La apuesta y el lance hacia el futuro por parte de esta agrupación de legendarios cincuentones es y seguirá siendo heavy metal del más alto tonelaje.
En una de las paradas de la gira del The X Factor (“The X Factour”), en el verano de 1996 (invierno austral), Iron Maiden tuvo una experiencia muy desagradable durante el concierto en el Teatro Monumental de Santiago de Chile. Tres años antes, su segundo vocalista, y con mucho el más espectacular, carismático y vocalmente dotado de los tres que ha tenido la banda, había dejado al grupo para ahondar su carrera como solista. Bruce Dickinson dijo adiós tras sendos conciertos en Donington, Inglaterra, y la agrupación se tomó más de dos años para elegir un sustituto adecuado y realizar una grabación inédita.
Ese remplazo encarnó en la persona de Blaze Bayley, roquero de cepa que tenía ya diez años en la escena inglesa con bandas menores, siendo la más conocida de ellas Wolfsbane. Si bien su trayectoria había sido constante aunque discreta, las cualidades de Bayley eran correctas para lo que los creativos del grupo, encabezados por el bajista y fundador Steve Harris, tenían en mente. La voz, la persona y el desempeño en vivo de Blaze eran notablemente distintos a los de Bruce Dickinson, lo mismo que la propuesta sonora que habrían de materializar en octubre de 1995.
La voz, la persona y el desempeño en vivo de Blaze eran notablemente distintos a los de Bruce Dickinson, lo mismo que la propuesta sonora que habrían de materializar en octubre de 1995.

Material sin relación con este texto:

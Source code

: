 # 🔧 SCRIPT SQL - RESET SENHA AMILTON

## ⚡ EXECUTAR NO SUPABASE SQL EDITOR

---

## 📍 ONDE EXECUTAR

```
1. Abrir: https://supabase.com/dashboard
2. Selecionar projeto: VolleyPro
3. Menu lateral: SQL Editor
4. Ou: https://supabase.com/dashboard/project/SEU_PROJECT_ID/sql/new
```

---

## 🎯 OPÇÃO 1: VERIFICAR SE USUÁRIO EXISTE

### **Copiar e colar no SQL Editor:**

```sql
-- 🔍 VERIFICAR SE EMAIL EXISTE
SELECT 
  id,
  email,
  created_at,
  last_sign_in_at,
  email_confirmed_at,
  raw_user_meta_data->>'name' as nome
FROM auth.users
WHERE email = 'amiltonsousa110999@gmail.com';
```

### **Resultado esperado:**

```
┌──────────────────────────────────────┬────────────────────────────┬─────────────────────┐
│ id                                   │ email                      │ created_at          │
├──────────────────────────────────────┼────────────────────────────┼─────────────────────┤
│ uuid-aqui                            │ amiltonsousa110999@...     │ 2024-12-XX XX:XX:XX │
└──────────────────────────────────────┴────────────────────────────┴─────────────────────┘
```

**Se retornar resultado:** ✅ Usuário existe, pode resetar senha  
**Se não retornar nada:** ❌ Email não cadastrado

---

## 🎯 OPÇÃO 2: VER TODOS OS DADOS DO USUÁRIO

La expectación previa al concierto de Santiago estuvo plagada de un componente común a la fanaticada mundial del grupo en aquella época, aunque particularmente exacerbada en Latinoamérica: un repudio generalizado por la elección de Blaze Bayley para ocupar la voz principal de Iron Maiden, así como cierto desconcierto por la nueva oferta musical del álbum que la gira apoyaba. Asimismo, este sentimiento de rechazo se mezcló indefectiblemente con el apego medular por la banda, puesto que, después de todo, para los incondicionales Iron Maiden seguía existiendo como pilar del heavy metal, así fuera con la alineación tradicional modificada.

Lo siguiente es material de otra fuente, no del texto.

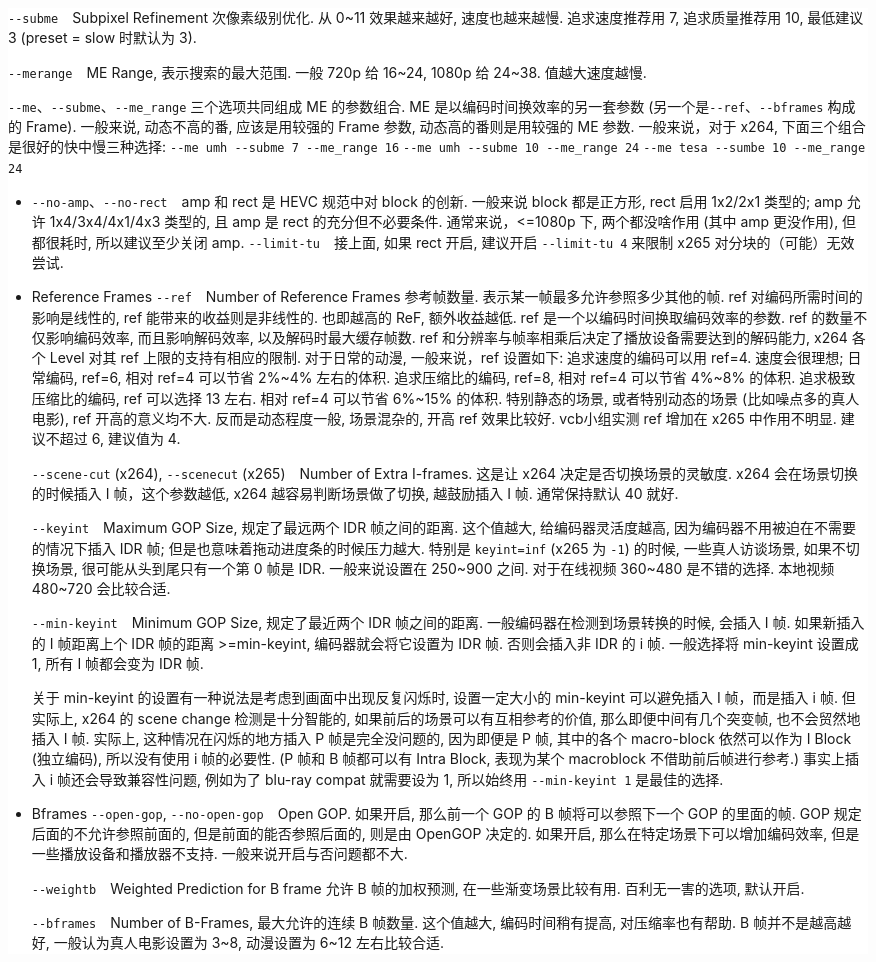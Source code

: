   `--subme`&emsp;Subpixel Refinement 次像素级别优化.
  从 0~11 效果越来越好, 速度也越来越慢. 追求速度推荐用 7, 追求质量推荐用 10, 最低建议 3 (preset = slow 时默认为 3).
  
  `--merange`&emsp;ME Range, 表示搜索的最大范围. 一般 720p 给 16~24, 1080p 给 24~38. 值越大速度越慢.

  `--me`、`--subme`、`--me_range` 三个选项共同组成 ME 的参数组合.
  ME 是以编码时间换效率的另一套参数 (另一个是`--ref`、`--bframes` 构成的 Frame).
  一般来说, 动态不高的番, 应该是用较强的 Frame 参数, 动态高的番则是用较强的 ME 参数.
  一般来说，对于 x264, 下面三个组合是很好的快中慢三种选择:
  `--me umh --subme 7 --me_range 16`
  `--me umh --subme 10 --me_range 24`
  `--me tesa --sumbe 10 --me_range 24`
* `--no-amp`、`--no-rect`&emsp;amp 和 rect 是 HEVC 规范中对 block 的创新.
  一般来说 block 都是正方形, rect 启用 1x2/2x1 类型的;
  amp 允许 1x4/3x4/4x1/4x3 类型的, 且 amp 是 rect 的充分但不必要条件.
  通常来说，<=1080p 下, 两个都没啥作用 (其中 amp 更没作用), 但都很耗时, 所以建议至少关闭 amp.
  `--limit-tu`&emsp;接上面, 如果 rect 开启, 建议开启 `--limit-tu 4` 来限制 x265 对分块的（可能）无效尝试.
* Reference Frames
  `--ref`&emsp;Number of Reference Frames 参考帧数量.
  表示某一帧最多允许参照多少其他的帧. ref 对编码所需时间的影响是线性的, ref 能带来的收益则是非线性的. 也即越高的 ReF, 额外收益越低. ref 是一个以编码时间换取编码效率的参数. ref 的数量不仅影响编码效率, 而且影响解码效率, 以及解码时最大缓存帧数. ref 和分辨率与帧率相乘后决定了播放设备需要达到的解码能力,
  x264 各个 Level 对其 ref 上限的支持有相应的限制. 对于日常的动漫, 一般来说，ref 设置如下:
  追求速度的编码可以用 ref=4. 速度会很理想;
  日常编码, ref=6, 相对 ref=4 可以节省 2%~4% 左右的体积.
  追求压缩比的编码, ref=8, 相对 ref=4 可以节省 4%~8% 的体积.
  追求极致压缩比的编码, ref 可以选择 13 左右. 相对 ref=4 可以节省 6%~15% 的体积.
  特别静态的场景, 或者特别动态的场景 (比如噪点多的真人电影), ref 开高的意义均不大. 反而是动态程度一般, 场景混杂的, 开高 ref 效果比较好.
  vcb小组实测 ref 增加在 x265 中作用不明显. 建议不超过 6, 建议值为 4.
  
  `--scene-cut` (x264), `--scenecut` (x265)&emsp;Number of Extra I-frames. 
                这是让 x264 决定是否切换场景的灵敏度. x264 会在场景切换的时候插入 I 帧，这个参数越低, x264 越容易判断场景做了切换, 越鼓励插入 I 帧. 通常保持默认 40 就好.
  
  `--keyint`&emsp;Maximum GOP Size, 规定了最远两个 IDR 帧之间的距离.
  这个值越大, 给编码器灵活度越高, 因为编码器不用被迫在不需要的情况下插入 IDR 帧; 但是也意味着拖动进度条的时候压力越大. 特别是 `keyint=inf` (x265 为 `-1`) 的时候, 一些真人访谈场景, 如果不切换场景, 很可能从头到尾只有一个第 0 帧是 IDR.
  一般来说设置在 250~900 之间. 对于在线视频 360~480 是不错的选择. 本地视频 480~720 会比较合适.
  
  `--min-keyint`&emsp;Minimum GOP Size, 规定了最近两个 IDR 帧之间的距离.
  一般编码器在检测到场景转换的时候, 会插入 I 帧. 如果新插入的 I 帧距离上个 IDR 帧的距离 >=min-keyint, 编码器就会将它设置为 IDR 帧. 否则会插入非 IDR 的 i 帧. 一般选择将 min-keyint 设置成 1, 所有 I 帧都会变为 IDR 帧.
                
  关于 min-keyint 的设置有一种说法是考虑到画面中出现反复闪烁时, 设置一定大小的 min-keyint 可以避免插入 I 帧，而是插入 i 帧.
  但实际上, x264 的 scene change 检测是十分智能的, 如果前后的场景可以有互相参考的价值, 那么即便中间有几个突变帧, 也不会贸然地插入 I 帧. 实际上, 这种情况在闪烁的地方插入 P 帧是完全没问题的, 因为即便是 P 帧, 其中的各个 macro-block 依然可以作为 I Block (独立编码), 所以没有使用 i 帧的必要性. (P 帧和 B 帧都可以有 Intra Block, 表现为某个 macroblock 不借助前后帧进行参考.)
  事实上插入 i 帧还会导致兼容性问题, 例如为了 blu-ray compat 就需要设为 1, 所以始终用 `--min-keyint 1` 是最佳的选择.
* Bframes
  `--open-gop`, `--no-open-gop`&emsp;Open GOP. 如果开启, 那么前一个 GOP 的 B 帧将可以参照下一个 GOP 的里面的帧.
  GOP 规定后面的不允许参照前面的, 但是前面的能否参照后面的, 则是由 OpenGOP 决定的. 如果开启, 那么在特定场景下可以增加编码效率, 但是一些播放设备和播放器不支持. 一般来说开启与否问题都不大.
  
  `--weightb`&emsp;Weighted Prediction for B frame 允许 B 帧的加权预测, 在一些渐变场景比较有用. 百利无一害的选项, 默认开启.
  
  `--bframes`&emsp;Number of B-Frames, 最大允许的连续 B 帧数量. 这个值越大, 编码时间稍有提高, 对压缩率也有帮助. B 帧并不是越高越好, 一般认为真人电影设置为 3~8, 动漫设置为 6~12 左右比较合适.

La agrupación, y particularmente Bayley, vivieron esta ambivalencia de los fans durante toda la gira. Para cuando llegaron a Chile era ya prácticamente insoportable. Eso se nota con claridad en la actitud del entonces nuevo frontman del grupo ante el público. En los pocos y desperdigados bootlegs que existen de aquella gira puede observarse cómo Blaze sale a escena hiper energetizado (quizá con algún estimulante legal o ilegal en la sangre) y dispuesto a dominar el stage, pero también se le nota molesto, hostil con la audiencia. Sus arengas parecen más francos reclamos que motivaciones para la ovación, el coreo o la gritería.

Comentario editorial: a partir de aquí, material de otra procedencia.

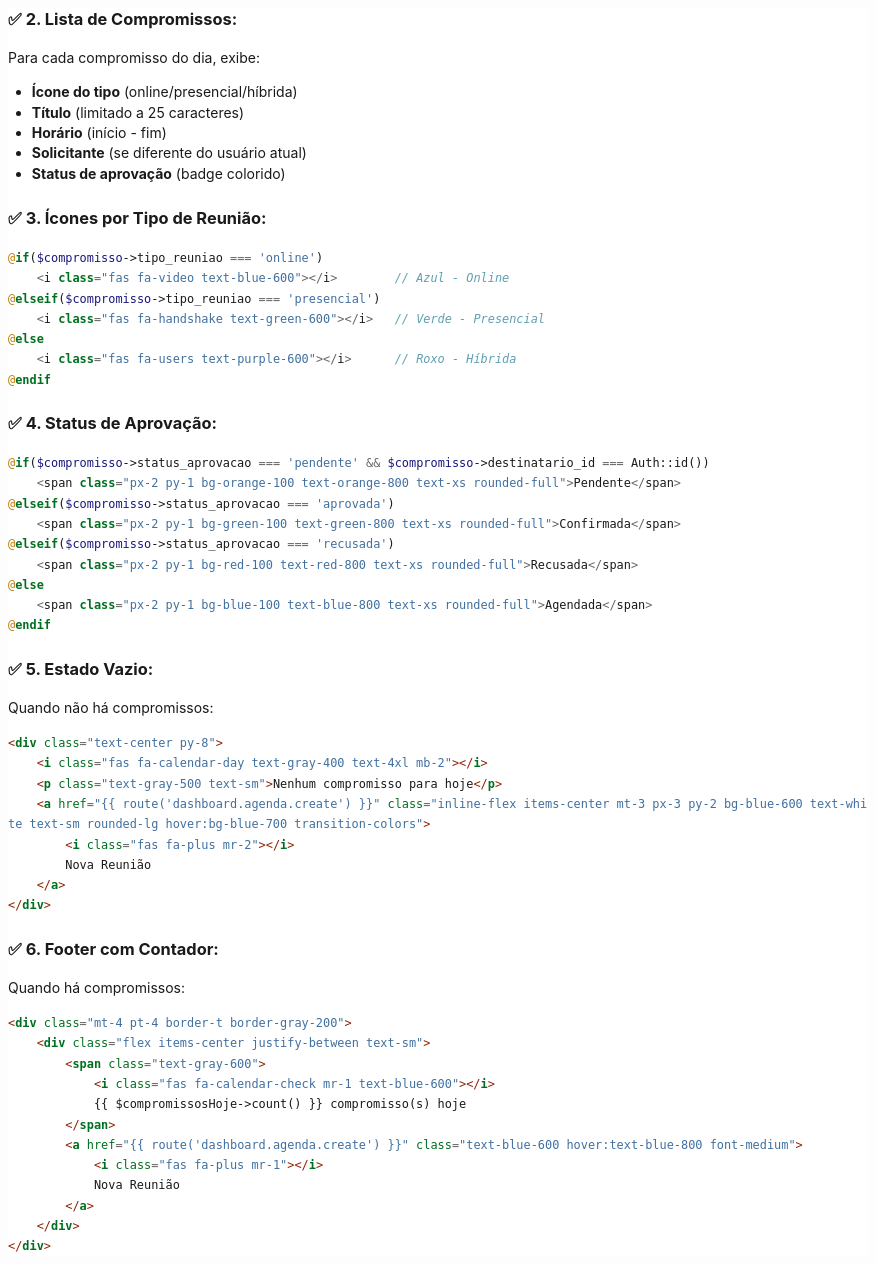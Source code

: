 ### **✅ 2. Lista de Compromissos:**
Para cada compromisso do dia, exibe:
- **Ícone do tipo** (online/presencial/híbrida)
- **Título** (limitado a 25 caracteres)
- **Horário** (início - fim)
- **Solicitante** (se diferente do usuário atual)
- **Status de aprovação** (badge colorido)

### **✅ 3. Ícones por Tipo de Reunião:**
```php
@if($compromisso->tipo_reuniao === 'online')
    <i class="fas fa-video text-blue-600"></i>        // Azul - Online
@elseif($compromisso->tipo_reuniao === 'presencial')
    <i class="fas fa-handshake text-green-600"></i>   // Verde - Presencial
@else
    <i class="fas fa-users text-purple-600"></i>      // Roxo - Híbrida
@endif
```

### **✅ 4. Status de Aprovação:**
```php
@if($compromisso->status_aprovacao === 'pendente' && $compromisso->destinatario_id === Auth::id())
    <span class="px-2 py-1 bg-orange-100 text-orange-800 text-xs rounded-full">Pendente</span>
@elseif($compromisso->status_aprovacao === 'aprovada')
    <span class="px-2 py-1 bg-green-100 text-green-800 text-xs rounded-full">Confirmada</span>
@elseif($compromisso->status_aprovacao === 'recusada')
    <span class="px-2 py-1 bg-red-100 text-red-800 text-xs rounded-full">Recusada</span>
@else
    <span class="px-2 py-1 bg-blue-100 text-blue-800 text-xs rounded-full">Agendada</span>
@endif
```

### **✅ 5. Estado Vazio:**
Quando não há compromissos:
```html
<div class="text-center py-8">
    <i class="fas fa-calendar-day text-gray-400 text-4xl mb-2"></i>
    <p class="text-gray-500 text-sm">Nenhum compromisso para hoje</p>
    <a href="{{ route('dashboard.agenda.create') }}" class="inline-flex items-center mt-3 px-3 py-2 bg-blue-600 text-white text-sm rounded-lg hover:bg-blue-700 transition-colors">
        <i class="fas fa-plus mr-2"></i>
        Nova Reunião
    </a>
</div>
```

### **✅ 6. Footer com Contador:**
Quando há compromissos:
```html
<div class="mt-4 pt-4 border-t border-gray-200">
    <div class="flex items-center justify-between text-sm">
        <span class="text-gray-600">
            <i class="fas fa-calendar-check mr-1 text-blue-600"></i>
            {{ $compromissosHoje->count() }} compromisso(s) hoje
        </span>
        <a href="{{ route('dashboard.agenda.create') }}" class="text-blue-600 hover:text-blue-800 font-medium">
            <i class="fas fa-plus mr-1"></i>
            Nova Reunião
        </a>
    </div>
</div>
```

En el concierto de Santiago (disponible en un raro bootleg grabado de la transmisión televisiva de la emisora local Rock & Pop), desde el inicio Blaze confrontó al público, exigiendo que quien no estuviera a gusto se fuera. La actuación se realizó con la energía y la calidad patentada a través de los años por Iron Maiden, con pulcritud escénica e igual desempeño musical. Pero hacia el final de la tocada, tras el obligado encoré, mientras ejecutaban “The Trooper”, alguno de los asistentes de las primeras filas lanzó un abundante escupitajo al rostro del vocalista. La reacción no se hizo esperar y la confrontación de éste y Harris contra los avanzados de la audiencia, en busca del ofensor, fue ruda y contundente. Terminaron como era debido la rola e hicieron pública su molestia, interrumpiendo el concierto, retando a quien los había agredido a aparecerse en escena para enfrentarlo a golpes. Por supuesto, el tipo nunca apareció y, tras el anuncio de que una grosería más y se iban del escenario, la actuación terminó a los pocos minutos.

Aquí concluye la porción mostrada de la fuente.